[Saved data entries]
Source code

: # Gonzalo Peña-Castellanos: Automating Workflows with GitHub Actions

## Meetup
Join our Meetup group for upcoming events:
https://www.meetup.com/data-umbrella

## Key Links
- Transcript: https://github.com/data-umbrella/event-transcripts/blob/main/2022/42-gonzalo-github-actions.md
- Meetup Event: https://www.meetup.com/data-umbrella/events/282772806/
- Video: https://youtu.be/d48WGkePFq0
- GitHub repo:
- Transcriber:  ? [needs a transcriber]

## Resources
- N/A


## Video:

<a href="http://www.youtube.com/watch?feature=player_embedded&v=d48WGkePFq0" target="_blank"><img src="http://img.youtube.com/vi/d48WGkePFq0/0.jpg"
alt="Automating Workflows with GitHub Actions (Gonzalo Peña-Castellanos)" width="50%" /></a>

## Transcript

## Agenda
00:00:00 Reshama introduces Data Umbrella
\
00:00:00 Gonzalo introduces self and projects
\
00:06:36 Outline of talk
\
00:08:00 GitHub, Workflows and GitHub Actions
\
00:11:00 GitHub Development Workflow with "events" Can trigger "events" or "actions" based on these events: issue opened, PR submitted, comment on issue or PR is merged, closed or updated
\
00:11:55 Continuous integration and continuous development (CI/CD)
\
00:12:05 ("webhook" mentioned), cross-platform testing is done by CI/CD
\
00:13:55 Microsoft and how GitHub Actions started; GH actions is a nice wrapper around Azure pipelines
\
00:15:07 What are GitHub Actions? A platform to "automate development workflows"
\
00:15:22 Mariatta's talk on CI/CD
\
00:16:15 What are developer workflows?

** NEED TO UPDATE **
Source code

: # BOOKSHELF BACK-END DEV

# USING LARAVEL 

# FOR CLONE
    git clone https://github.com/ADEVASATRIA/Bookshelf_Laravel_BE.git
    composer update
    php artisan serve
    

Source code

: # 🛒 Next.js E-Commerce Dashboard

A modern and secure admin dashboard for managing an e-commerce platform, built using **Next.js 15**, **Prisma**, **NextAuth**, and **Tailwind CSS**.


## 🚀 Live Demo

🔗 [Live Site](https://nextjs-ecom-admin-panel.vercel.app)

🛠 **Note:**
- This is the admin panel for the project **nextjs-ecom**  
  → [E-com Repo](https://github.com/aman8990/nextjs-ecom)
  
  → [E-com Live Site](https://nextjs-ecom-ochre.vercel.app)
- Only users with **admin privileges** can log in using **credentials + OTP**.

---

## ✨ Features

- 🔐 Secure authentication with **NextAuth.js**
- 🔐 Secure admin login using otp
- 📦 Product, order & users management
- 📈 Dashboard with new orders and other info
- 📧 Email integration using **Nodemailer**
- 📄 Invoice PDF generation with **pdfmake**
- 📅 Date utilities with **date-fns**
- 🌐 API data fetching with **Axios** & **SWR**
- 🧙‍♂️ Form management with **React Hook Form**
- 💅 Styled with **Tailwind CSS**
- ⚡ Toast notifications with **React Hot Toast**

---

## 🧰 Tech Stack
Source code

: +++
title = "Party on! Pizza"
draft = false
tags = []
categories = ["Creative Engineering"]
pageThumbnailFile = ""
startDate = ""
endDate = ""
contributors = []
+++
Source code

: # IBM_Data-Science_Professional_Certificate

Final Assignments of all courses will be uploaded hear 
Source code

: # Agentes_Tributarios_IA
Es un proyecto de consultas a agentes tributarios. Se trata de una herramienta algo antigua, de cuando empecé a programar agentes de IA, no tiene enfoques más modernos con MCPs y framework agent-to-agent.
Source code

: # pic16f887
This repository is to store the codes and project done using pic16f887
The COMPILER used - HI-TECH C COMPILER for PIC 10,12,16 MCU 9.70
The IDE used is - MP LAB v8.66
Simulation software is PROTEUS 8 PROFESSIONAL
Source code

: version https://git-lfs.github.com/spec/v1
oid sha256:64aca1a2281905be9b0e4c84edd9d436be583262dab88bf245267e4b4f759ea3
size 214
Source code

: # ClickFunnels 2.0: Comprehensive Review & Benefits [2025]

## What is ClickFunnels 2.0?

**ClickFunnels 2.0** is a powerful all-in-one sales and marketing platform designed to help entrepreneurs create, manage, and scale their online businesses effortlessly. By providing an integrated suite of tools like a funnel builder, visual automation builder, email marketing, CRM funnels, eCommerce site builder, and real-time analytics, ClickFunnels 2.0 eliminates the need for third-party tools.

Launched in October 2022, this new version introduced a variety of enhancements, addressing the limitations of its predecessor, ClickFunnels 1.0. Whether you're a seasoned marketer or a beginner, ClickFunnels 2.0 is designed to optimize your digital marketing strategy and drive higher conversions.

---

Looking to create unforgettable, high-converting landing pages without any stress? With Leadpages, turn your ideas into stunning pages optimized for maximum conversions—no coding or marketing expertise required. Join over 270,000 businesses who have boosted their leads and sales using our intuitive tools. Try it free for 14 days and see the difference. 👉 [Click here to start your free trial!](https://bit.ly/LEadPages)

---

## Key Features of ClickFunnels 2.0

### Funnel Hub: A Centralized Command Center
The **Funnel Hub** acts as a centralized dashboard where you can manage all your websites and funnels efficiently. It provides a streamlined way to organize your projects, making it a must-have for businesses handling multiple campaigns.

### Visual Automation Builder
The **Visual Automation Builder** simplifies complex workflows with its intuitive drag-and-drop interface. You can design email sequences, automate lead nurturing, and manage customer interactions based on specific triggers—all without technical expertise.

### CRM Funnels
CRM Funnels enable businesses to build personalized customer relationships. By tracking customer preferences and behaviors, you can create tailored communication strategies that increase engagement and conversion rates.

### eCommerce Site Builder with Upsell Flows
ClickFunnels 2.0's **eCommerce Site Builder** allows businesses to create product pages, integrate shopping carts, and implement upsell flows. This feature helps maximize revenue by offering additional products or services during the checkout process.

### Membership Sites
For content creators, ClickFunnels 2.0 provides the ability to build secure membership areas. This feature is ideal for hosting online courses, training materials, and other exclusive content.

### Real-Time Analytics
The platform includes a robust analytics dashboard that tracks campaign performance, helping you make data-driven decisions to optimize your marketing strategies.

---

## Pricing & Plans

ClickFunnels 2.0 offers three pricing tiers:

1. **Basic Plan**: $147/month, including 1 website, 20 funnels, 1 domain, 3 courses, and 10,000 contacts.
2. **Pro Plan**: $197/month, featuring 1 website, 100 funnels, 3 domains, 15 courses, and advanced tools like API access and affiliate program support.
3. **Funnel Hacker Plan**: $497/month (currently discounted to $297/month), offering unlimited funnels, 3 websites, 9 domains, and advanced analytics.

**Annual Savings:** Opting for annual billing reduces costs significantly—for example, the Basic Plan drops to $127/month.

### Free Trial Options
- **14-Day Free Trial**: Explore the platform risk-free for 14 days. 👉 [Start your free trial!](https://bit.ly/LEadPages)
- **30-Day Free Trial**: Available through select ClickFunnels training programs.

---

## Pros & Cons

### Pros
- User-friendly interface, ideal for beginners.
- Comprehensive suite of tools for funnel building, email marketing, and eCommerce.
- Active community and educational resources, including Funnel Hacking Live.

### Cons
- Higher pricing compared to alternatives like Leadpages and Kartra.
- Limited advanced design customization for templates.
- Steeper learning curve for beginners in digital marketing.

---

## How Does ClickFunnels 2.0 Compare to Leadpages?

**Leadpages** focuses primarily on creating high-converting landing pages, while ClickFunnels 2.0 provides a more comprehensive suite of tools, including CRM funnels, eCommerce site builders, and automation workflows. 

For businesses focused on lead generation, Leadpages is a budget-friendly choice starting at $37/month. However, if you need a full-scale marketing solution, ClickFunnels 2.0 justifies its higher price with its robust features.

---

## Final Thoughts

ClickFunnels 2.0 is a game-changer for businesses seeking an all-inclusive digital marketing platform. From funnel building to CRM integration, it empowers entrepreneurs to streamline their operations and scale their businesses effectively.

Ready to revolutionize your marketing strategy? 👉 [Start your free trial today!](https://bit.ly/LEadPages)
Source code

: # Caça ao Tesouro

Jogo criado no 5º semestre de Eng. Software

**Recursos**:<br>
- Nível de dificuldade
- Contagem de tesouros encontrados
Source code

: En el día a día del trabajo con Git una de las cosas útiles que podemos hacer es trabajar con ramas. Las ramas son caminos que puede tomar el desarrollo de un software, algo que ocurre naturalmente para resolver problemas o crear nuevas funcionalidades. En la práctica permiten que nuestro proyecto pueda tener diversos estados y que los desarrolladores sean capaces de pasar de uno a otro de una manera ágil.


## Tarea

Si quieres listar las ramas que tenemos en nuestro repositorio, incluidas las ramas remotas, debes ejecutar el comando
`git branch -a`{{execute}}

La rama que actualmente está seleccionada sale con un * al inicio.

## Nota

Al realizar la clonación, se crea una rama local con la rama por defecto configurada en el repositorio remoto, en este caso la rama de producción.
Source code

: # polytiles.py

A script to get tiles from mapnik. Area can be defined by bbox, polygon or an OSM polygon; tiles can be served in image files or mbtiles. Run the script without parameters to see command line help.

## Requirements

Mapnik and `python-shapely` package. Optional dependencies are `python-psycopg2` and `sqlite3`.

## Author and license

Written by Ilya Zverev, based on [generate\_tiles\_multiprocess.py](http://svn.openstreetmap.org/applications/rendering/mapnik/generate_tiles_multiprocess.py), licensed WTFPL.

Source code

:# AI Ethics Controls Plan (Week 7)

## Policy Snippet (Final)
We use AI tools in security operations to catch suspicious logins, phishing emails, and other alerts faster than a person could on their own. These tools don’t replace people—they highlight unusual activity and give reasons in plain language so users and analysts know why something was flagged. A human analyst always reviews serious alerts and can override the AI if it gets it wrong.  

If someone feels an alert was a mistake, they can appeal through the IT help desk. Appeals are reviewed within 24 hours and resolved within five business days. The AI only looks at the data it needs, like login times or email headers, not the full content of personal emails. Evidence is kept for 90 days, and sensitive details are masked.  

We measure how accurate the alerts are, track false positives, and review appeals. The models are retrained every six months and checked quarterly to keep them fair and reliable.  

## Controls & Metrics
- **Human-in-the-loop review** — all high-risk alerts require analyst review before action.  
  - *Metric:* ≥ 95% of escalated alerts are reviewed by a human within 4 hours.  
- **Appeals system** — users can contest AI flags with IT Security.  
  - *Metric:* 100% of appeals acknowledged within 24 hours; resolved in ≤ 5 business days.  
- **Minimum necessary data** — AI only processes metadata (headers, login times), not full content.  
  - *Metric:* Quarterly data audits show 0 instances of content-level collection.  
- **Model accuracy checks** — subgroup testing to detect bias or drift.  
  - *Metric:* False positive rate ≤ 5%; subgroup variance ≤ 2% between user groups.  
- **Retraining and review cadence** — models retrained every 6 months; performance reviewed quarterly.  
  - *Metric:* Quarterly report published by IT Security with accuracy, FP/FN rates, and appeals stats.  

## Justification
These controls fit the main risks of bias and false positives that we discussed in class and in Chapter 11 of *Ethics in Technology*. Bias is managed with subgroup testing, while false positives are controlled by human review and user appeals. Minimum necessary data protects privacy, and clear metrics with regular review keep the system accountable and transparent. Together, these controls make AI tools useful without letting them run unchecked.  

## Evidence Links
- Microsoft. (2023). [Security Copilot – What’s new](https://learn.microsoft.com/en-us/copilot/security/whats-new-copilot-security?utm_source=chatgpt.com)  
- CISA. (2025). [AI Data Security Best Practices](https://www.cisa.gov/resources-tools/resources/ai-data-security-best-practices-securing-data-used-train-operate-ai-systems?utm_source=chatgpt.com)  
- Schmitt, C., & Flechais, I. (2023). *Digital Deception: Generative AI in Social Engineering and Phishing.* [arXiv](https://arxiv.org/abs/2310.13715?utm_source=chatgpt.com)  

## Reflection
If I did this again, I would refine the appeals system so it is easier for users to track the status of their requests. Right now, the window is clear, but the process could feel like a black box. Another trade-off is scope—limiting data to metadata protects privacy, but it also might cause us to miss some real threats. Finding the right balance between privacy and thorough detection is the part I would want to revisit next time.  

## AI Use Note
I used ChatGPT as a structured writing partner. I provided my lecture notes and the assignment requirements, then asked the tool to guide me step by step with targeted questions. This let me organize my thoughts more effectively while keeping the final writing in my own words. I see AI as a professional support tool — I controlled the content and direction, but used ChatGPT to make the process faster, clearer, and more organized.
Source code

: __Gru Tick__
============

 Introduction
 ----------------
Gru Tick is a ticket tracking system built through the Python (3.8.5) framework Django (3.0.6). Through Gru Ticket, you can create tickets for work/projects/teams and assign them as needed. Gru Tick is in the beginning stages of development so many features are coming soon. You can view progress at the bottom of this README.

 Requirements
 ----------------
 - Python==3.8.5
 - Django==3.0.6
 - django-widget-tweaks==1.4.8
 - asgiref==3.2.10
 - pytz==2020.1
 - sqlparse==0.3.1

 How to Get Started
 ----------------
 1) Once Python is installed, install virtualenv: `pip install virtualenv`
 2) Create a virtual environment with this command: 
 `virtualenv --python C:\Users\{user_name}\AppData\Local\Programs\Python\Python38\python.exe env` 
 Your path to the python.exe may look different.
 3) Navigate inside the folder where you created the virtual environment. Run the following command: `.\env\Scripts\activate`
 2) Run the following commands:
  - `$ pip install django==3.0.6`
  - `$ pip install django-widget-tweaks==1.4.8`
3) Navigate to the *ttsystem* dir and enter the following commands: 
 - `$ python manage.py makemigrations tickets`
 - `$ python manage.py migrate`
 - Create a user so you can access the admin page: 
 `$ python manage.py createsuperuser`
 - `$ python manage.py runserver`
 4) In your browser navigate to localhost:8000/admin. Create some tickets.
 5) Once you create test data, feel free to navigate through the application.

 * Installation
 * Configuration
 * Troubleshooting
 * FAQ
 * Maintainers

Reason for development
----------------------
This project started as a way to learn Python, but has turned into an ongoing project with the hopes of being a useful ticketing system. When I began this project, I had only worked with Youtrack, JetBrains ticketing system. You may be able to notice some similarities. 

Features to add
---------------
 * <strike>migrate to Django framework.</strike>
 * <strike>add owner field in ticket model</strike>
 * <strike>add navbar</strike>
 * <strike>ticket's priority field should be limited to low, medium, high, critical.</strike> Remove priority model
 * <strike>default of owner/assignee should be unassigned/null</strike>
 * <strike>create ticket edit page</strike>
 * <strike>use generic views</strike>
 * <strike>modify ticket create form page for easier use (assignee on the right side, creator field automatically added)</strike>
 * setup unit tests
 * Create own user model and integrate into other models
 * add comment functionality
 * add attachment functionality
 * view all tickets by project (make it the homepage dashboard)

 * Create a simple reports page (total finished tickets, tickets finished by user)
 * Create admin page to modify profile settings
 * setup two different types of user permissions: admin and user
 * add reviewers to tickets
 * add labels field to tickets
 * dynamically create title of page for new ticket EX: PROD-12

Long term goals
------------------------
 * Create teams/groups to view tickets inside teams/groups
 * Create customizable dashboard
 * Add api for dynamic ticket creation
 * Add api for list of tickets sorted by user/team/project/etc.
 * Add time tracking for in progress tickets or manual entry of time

WHAT THIS TASK INVOLVES:
Copy exactly the lines from the top of the entries through the line with "## Key Links" in it, please, keeping both ends and adding nothing.

EXERCISE RESPONSE:
Source code

: # Gonzalo Peña-Castellanos: Automating Workflows with GitHub Actions

## Meetup
Join our Meetup group for upcoming events:
https://www.meetup.com/data-umbrella

## Key Links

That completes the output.